Having studied biology, I have always been fascinated by the idea that the world of the infinitely small often reflects the world of the infinitely large. In this film, I study a family as a living cell undergoing various changes, but also as an entity within a rapidly changing society which inevitably shapes the mentality and feelings of its inhabitants.

Later in the same statement he reveals:

Although I did not set out to make a genre film, genre crept into my writing and directing – not to categorise the film, but to explore the characters’ mentality and their ambiguous relationships, to create a mysterious and captivating atmosphere, and to encourage the viewer not to trust appearances.

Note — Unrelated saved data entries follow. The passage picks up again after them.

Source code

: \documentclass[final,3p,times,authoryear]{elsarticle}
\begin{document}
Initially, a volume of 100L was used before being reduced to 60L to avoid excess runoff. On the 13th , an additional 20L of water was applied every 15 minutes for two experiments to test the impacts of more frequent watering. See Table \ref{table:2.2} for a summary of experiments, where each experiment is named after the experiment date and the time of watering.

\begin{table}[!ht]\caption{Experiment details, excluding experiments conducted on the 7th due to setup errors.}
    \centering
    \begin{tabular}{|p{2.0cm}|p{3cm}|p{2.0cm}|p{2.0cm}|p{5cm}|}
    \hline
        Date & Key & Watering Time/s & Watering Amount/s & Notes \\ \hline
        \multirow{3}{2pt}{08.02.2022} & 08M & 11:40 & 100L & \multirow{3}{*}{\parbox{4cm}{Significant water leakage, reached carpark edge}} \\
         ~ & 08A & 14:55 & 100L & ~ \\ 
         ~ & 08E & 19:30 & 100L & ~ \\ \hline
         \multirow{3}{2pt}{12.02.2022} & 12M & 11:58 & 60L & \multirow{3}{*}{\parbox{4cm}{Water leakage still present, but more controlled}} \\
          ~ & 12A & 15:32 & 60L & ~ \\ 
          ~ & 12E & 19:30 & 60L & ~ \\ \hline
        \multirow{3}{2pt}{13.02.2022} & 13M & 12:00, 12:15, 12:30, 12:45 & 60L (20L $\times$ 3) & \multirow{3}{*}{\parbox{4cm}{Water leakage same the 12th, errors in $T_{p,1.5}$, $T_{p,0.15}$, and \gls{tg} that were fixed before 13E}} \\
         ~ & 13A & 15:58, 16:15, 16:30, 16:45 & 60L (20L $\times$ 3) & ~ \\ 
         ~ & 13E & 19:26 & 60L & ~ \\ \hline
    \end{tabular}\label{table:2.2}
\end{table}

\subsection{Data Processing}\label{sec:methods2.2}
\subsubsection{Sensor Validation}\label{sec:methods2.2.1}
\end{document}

These two statements help to understand the tension and the fascination that I found watching the film. The European-influenced aesthetic is important for the look of the film and the director discusses the contribution of the Danish editor Per K. Kirkegaard and music composer Toke Brorson Odin (also Danish) as well as Margot Testemale and Jacques Pedersen, both of whom are listed as Sound Designers. Lin tells us that these Europeans helped his Chinese collaborators such as cinematographer Zhang Jiahao and production designers/art directors Zhao Zhidong and Xu Yao to create exactly the mise en scène and ‘tone’ that he wanted. But he argues that:

We let the characters and the atmosphere of the story guide the style and tone. In the narrative, each character possesses something the others lack. They form a family, certainly, but each of them is also a separate entity.

The interview in the Press Pack is well worth reading. I very much enjoyed watching this film and I recommend it highly. It reminds me of what used to be called the ‘sixth generation’ films of the early 2000s which often saw independent Chinese films co-produced with France in particular. Well done to the BBC for making it available in the UK.